José Juan Cervera
Foto: Facsímil
La Jornada Maya

Jueves 15 de septiembre, 2016

Los años que siguieron al triunfo del movimiento de Independencia en nuestro país trajeron consigo la recomposición de fuerzas sociales y el enfrentamiento entre ellas con el fin de hacer prevalecer su posición política en el orden que habrían de seguir las recién creadas instituciones nacionales. En este contexto, los valores liberales y conservadores afloraban con nitidez en la letra impresa, tanto en periódicos como en opúsculos y hojas sueltas, medios en los que brillaron redactores talentosos y apasionados.

En la prensa militante confluyeron personajes que se formaron en diversas profesiones y actividades laborales, muchos de ellos sin experiencia previa en el ejercicio del periodismo, pero ávidos de manifestar sus ideas, acompañándolas con frecuencia de expresiones agresivas, incluso en un tono altisonante que aderezó las controversias en boga.

En 1810, al inicio del movimiento insurgente, el oficial de sastre Pablo Villavicencio se unió a él cuando a su pueblo natal llegaron a combatir las tropas del teniente coronel José María González Hermosillo, y si bien éste triunfó sobre los realistas, el recluta quedó lisiado de una pierna y abandonado a su suerte en el escenario de los hechos.

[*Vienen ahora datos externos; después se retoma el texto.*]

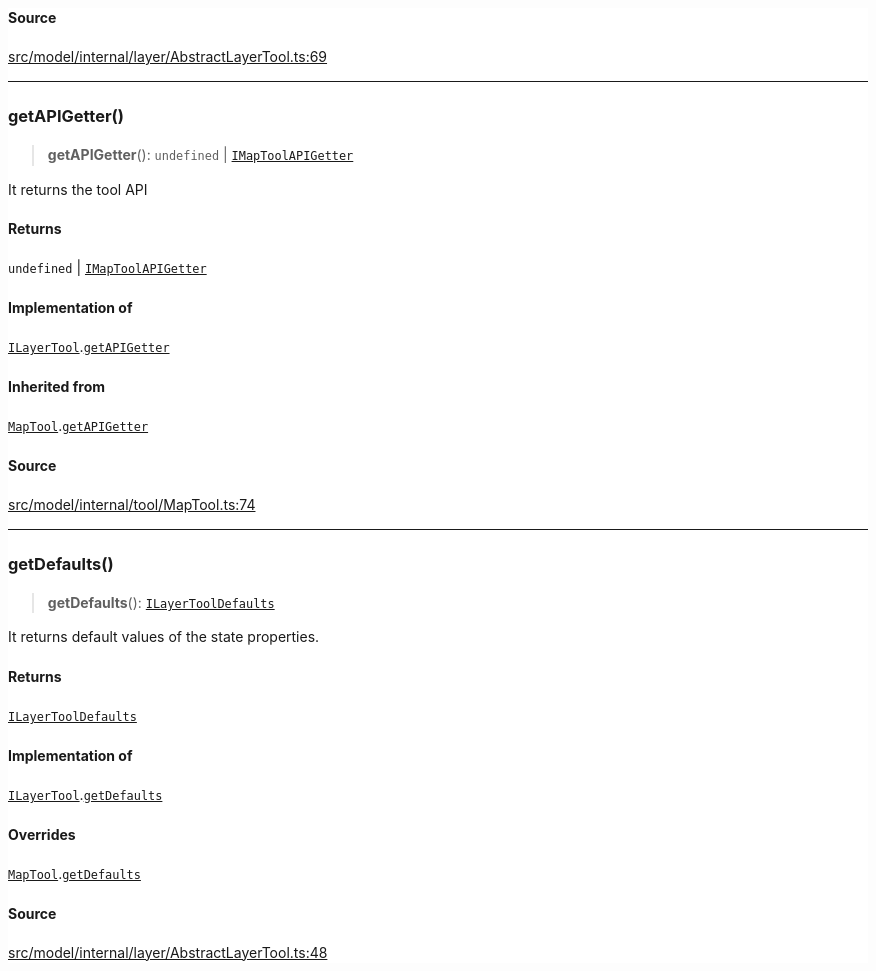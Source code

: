 #### Source

[src/model/internal/layer/AbstractLayerTool.ts:69](https://github.com/geovisto/geovisto-map/blob/e22d774889dbc28cc1ec62933ecf6bab6690f172/src/model/internal/layer/AbstractLayerTool.ts#L69)

***

### getAPIGetter()

> **getAPIGetter**(): `undefined` \| [`IMapToolAPIGetter`](../type-aliases/IMapToolAPIGetter.md)

It returns the tool API

#### Returns

`undefined` \| [`IMapToolAPIGetter`](../type-aliases/IMapToolAPIGetter.md)

#### Implementation of

[`ILayerTool`](../interfaces/ILayerTool.md).[`getAPIGetter`](../interfaces/ILayerTool.md#getapigetter)

#### Inherited from

[`MapTool`](MapTool.md).[`getAPIGetter`](MapTool.md#getapigetter)

#### Source

[src/model/internal/tool/MapTool.ts:74](https://github.com/geovisto/geovisto-map/blob/e22d774889dbc28cc1ec62933ecf6bab6690f172/src/model/internal/tool/MapTool.ts#L74)

***

### getDefaults()

> **getDefaults**(): [`ILayerToolDefaults`](../interfaces/ILayerToolDefaults.md)

It returns default values of the state properties.

#### Returns

[`ILayerToolDefaults`](../interfaces/ILayerToolDefaults.md)

#### Implementation of

[`ILayerTool`](../interfaces/ILayerTool.md).[`getDefaults`](../interfaces/ILayerTool.md#getdefaults)

#### Overrides

[`MapTool`](MapTool.md).[`getDefaults`](MapTool.md#getdefaults)

#### Source

[src/model/internal/layer/AbstractLayerTool.ts:48](https://github.com/geovisto/geovisto-map/blob/e22d774889dbc28cc1ec62933ecf6bab6690f172/src/model/internal/layer/AbstractLayerTool.ts#L48)
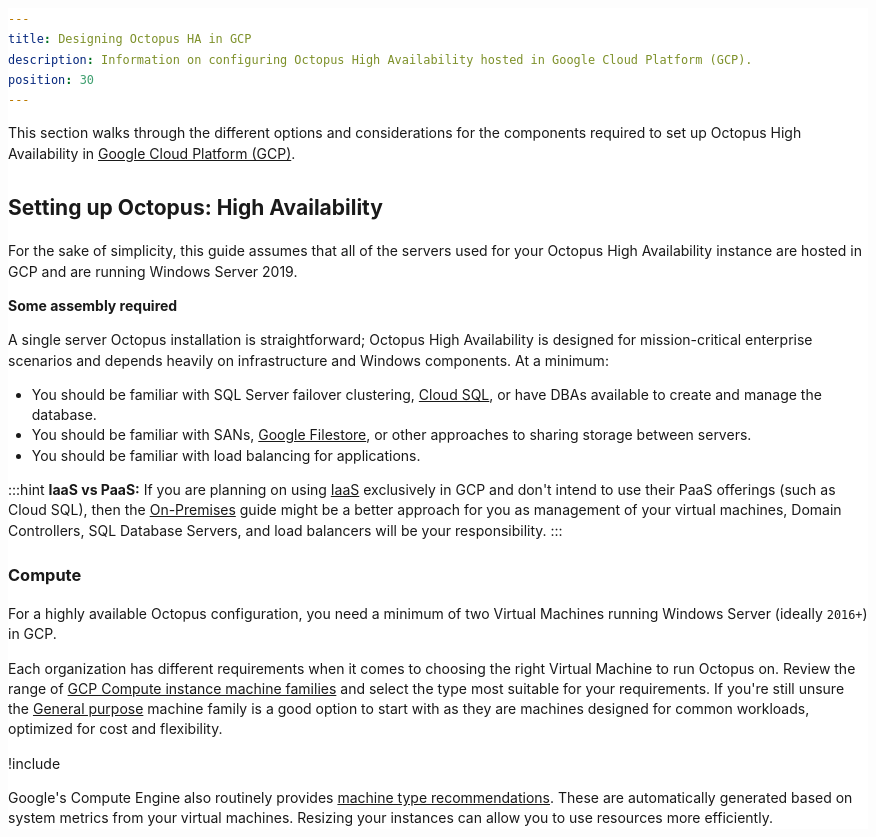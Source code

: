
 ```yaml
---
title: Designing Octopus HA in GCP
description: Information on configuring Octopus High Availability hosted in Google Cloud Platform (GCP).
position: 30
---
```


This section walks through the different options and considerations for the components required to set up Octopus High Availability in [Google Cloud Platform (GCP)](https://cloud.google.com/gcp).

## Setting up Octopus: High Availability 

For the sake of simplicity, this guide assumes that all of the servers used for your Octopus High Availability instance are hosted in GCP and are running Windows Server 2019.

**Some assembly required**

A single server Octopus installation is straightforward; Octopus High Availability is designed for mission-critical enterprise scenarios and depends heavily on infrastructure and Windows components. At a minimum:

- You should be familiar with SQL Server failover clustering, [Cloud SQL](https://cloud.google.com/sql), or have DBAs available to create and manage the database.
- You should be familiar with SANs, [Google Filestore](https://cloud.google.com/filestore), or other approaches to sharing storage between servers.
- You should be familiar with load balancing for applications.

:::hint
**IaaS vs PaaS:**
If you are planning on using [IaaS](https://en.wikipedia.org/wiki/Infrastructure_as_a_service) exclusively in GCP and don't intend to use their PaaS offerings (such as Cloud SQL), then the [On-Premises](/docs/administration/high-availability/design/octopus-for-high-availability-on-premises.md) guide might be a better approach for you as management of your virtual machines, Domain Controllers, SQL Database Servers, and load balancers will be your responsibility.
:::

### Compute

For a highly available Octopus configuration, you need a minimum of two Virtual Machines running Windows Server (ideally `2016+`) in GCP. 

Each organization has different requirements when it comes to choosing the right Virtual Machine to run Octopus on. Review the range of [GCP Compute instance machine families](https://cloud.google.com/compute/docs/machine-types) and select the type most suitable for your requirements. If you're still unsure the [General purpose](https://cloud.google.com/compute/docs/general-purpose-machines) machine family is a good option to start with as they are machines designed for common workloads, optimized for cost and flexibility.

!include <high-availability-compute-recommendations>

Google's Compute Engine also routinely provides [machine type recommendations](https://cloud.google.com/compute/docs/instances/apply-machine-type-recommendations-for-instances). These are automatically generated based on system metrics from your virtual machines. Resizing your instances can allow you to use resources more efficiently.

Pablo Villavicencio (1796-1832) nació en el Real de Minas de Nuestra Señora del Rosario, localidad perteneciente al actual estado de Sinaloa que, tal como su nombre lo sugiere, se caracterizó por la extracción de minerales. En 1822 pasó a residir a la capital de la naciente República y engrosó las filas del campo periodístico en el que las disensiones civiles se hacían eco de las contiendas militares que no acababan de extinguirse por completo.

El nuevo combatiente de la pluma adoptó el sobrenombre de [i]El Payo del Rosario[/i], evocando sus orígenes populares y provincianos (Francisco J. Santamaría define al payo como “la persona campesina o de poblado pequeño que se engenta en la ciudad y, especialmente, en las grandes ciudades”). Abrazó la doctrina liberal y se hizo amigo de José Joaquín Fernández de Lizardi, a quien defendió en la prensa de sucesivos ataques reaccionarios.

Su formación autodidacta lo hizo leer a los autores clásicos y a los enciclopedistas franceses. Acerca de su estilo literario, su biógrafo Héctor R. Olea afirma que “era descuidado, hirsuto, sin delicadezas gramaticales, porque escribió sus papeles en el cuartel, en las prisiones, en el campamento revolucionario”. Alcanzó renombre al influjo de su vena satírica y la aspereza de sus escritos lo condujo a los calabozos las veces que señaló los excesos de las autoridades en turno. Fue también un orador sobresaliente.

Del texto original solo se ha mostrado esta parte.